Zimbabwe’s 93-year-old president, Robert Mugabe, on Thursday told a panel discussion that his country is the second most developed country in Africa after South Africa.
Mugabe, whose government is struggling with a debt crisis, said the country is not a “fragile state”.
A fall in foreign exchange inflows, and acute shortages of cash that have forced banks to limit withdrawals, as well as growing resistance to his three-decade rule, are other challeneges to his government.
He told a panel discussion on “fragile countries” at the World Economic Forum for Africa in the South African city of Durban that Zimbabwe’s economy was on the mend.
“Zimbabwe is not a fragile state, it is one of the most highly developed countries, second after South Africa.
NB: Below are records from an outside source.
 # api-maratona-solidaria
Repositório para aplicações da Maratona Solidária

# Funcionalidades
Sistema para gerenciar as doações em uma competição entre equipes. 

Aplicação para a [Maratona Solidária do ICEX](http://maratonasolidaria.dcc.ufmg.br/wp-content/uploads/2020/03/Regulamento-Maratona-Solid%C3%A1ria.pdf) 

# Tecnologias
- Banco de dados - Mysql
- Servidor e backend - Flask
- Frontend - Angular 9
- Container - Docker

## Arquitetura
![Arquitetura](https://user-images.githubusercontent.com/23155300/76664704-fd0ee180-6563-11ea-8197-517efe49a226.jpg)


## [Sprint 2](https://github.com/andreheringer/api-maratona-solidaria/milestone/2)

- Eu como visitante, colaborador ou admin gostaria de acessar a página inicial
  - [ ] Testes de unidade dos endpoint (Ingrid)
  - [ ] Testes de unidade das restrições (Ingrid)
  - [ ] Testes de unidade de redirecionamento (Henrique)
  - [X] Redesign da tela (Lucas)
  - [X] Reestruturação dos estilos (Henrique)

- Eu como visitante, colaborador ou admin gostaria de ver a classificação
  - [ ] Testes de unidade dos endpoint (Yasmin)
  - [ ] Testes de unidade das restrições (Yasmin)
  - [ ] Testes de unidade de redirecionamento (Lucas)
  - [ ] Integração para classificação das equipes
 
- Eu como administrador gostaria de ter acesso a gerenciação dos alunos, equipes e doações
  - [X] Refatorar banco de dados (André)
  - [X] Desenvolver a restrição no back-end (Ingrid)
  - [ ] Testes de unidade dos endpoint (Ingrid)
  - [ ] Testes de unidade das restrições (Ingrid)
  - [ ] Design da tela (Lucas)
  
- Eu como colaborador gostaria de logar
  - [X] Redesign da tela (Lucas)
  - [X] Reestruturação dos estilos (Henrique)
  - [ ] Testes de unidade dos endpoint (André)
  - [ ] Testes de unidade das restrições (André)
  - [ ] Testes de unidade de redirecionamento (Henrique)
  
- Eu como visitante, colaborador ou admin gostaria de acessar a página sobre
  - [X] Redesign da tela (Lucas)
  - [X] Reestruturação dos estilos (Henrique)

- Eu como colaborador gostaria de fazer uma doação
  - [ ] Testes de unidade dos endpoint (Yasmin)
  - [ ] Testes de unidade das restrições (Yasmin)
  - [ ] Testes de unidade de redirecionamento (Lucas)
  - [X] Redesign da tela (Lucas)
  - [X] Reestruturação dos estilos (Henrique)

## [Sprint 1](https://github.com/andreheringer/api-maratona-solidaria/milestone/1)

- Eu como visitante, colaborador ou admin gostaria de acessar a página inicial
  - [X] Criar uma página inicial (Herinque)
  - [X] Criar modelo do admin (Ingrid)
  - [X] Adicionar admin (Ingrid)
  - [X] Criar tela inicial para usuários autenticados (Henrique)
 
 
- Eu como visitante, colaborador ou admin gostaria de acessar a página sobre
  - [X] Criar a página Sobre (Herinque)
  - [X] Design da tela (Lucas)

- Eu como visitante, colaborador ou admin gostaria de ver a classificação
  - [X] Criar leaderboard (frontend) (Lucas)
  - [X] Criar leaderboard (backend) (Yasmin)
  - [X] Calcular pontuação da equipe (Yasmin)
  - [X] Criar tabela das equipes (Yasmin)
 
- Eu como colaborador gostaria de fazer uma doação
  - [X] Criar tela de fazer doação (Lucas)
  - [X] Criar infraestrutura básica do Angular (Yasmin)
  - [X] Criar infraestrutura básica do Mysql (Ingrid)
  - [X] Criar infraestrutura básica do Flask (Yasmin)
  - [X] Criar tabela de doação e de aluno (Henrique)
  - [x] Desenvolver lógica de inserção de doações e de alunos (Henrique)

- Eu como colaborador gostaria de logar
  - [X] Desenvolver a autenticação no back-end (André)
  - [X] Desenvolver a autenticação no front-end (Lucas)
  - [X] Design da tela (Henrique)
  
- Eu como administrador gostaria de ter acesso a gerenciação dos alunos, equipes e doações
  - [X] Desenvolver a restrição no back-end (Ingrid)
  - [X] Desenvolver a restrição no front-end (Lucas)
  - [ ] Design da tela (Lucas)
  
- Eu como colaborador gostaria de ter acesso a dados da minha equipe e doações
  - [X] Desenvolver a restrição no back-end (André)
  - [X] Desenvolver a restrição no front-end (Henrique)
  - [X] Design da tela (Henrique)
You cannot even talk about us as a ‘fragile state’ from an economic point of view,” he said.
Critics have accused Mugabe of wrecking one of Africa’s most promising economies and causing unemployment of currently around 80 per cent through policies such as violent seizures of white-owned commercial farms and money printing.
Him and his party say the economy has been undermined by Western powers.
“This year we will have a bumper harvest. Not just maize, we have cotton and tobacco … we are not a poor country,” Mugabe said.
Inspite of numerous protests against his leadership, he said many people still supported his government, adding: “Economies cannot grow as quickly as our people expect them to. Investment should have come long ago.”
He is due to lead his ZANU-PF party as its candidate for the next presidential election expected in mid-2018, when he will be 94.
Finance Minister Patrick Chinamasa said on Friday that Zimbabwe had met all conditions to clear arrears to the World Bank and African Development Bank (AfDB), paving the way for possible funding from the International Monetary Fund (IMF), which last lent Zimbabwe money in 1999.